Winchell noted how quickly AI is developing in the enterprise. Referring to Wall Street Journal headlines, he noted that in 2016, people were still trying to figure out what it really was. In 2017, the headlines were about how artificial intelligence is taking over everyone’s jobs. Then the headlines focused on the fact that more qualified professionals are needed to facilitate AI. Winchell said the headlines in the past few years have focused on why AI projects have failed.

“In 2022 we are starting to see this coming together,” he said. “We see the era of the original enterprise of artificial intelligence.” But this is mainly for large companies, not medium and small companies.

Big Fortune 500 companies have started deploying AI models. One of these is Humana.

What does AI look like in Humana

Humana operates conventional Medicare and Medicaid, provides medical insurance to members of the US military, and has also expanded to providing home health care, sending 50,000 nurses to care for people in their homes and provide care, according to Humana Kerner. It also operates a value-based sponsorship model.

“This generates a lot of data,” Kerner said. “The important factor that drew me to Humana from Microsoft is that there is a lot of data. This creates a lot of opportunities for someone who is interested in analytics and artificial intelligence.”

But the new role was not without its challenges. For example, most computing was in the workplace, he said, without access to some of the more modern technologies.

Early in the transformation, Kerner said it started with people working on projects and areas that needed updating.

“We knew we needed to migrate from premises to get all the potential that the cloud could provide,” he said. This was one of the ways Humana has followed the typical enterprise digital transformation journey over the past few years. The operation also drew lessons from the tactics of successful IT projects in the past years.

For example, one of Kerner’s best approaches to AI transformation was to choose important transformational use cases as initial projects so that he could demonstrate their value to stakeholders.

He explained that the organization is a hub and spoke model, with data governance, data analytics, and data science groups building horizontal platforms. But there were also a number of vertical units, he said, with integrators and product managers. Amid this team structure, some of the core team members were those professionals who understood the business process and could translate customer needs to data scientists and engineers.

Kerner noted that it was important to measure the successes of projects and report their value, but it was not a simple task. I’ve taken it in several different stages.

It first measured the number of users migrating to the new platforms. Next, the team measured the number of times the member touched an AI-powered “hot point”.

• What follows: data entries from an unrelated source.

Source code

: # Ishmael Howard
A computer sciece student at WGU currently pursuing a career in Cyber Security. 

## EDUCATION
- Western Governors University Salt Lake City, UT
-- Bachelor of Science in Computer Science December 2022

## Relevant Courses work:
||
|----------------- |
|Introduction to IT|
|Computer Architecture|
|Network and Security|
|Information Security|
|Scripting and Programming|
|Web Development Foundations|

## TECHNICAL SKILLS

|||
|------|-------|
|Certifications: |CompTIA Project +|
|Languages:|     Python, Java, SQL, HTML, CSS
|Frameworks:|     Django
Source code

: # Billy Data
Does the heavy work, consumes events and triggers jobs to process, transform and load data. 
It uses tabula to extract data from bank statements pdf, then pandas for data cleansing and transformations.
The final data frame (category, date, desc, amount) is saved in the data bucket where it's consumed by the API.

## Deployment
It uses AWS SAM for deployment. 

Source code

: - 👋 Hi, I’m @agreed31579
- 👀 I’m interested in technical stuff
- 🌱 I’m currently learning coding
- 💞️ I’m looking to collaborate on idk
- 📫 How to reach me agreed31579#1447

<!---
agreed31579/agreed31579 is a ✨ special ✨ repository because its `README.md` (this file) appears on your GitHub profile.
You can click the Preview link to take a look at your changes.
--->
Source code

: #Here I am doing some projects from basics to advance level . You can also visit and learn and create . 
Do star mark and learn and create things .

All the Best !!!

Finally, there was a point where the finance and strategy teams took an interest in the projects, analyzing the dollar value. For example, they will consider the number of hospital admissions avoided due to better operations being followed.

But don’t expect to get to that point overnight, if your organization is pursuing a new AI program. Asked by the audience, Kerner said organizations should expect results to take at least a year.

“It depends on the use case,” he said. “In our case, small use cases should make a financial impact in that time frame.”

Finally, for those still worried that AI will take their jobs, Kerner said his organization has worked to provide a lot of training for senior executives and from one to two levels below.

“We’re still coming back with another wave,” he said. “We are still finding areas of friction. But we have found that the more we use AI, the more job opportunities we have.”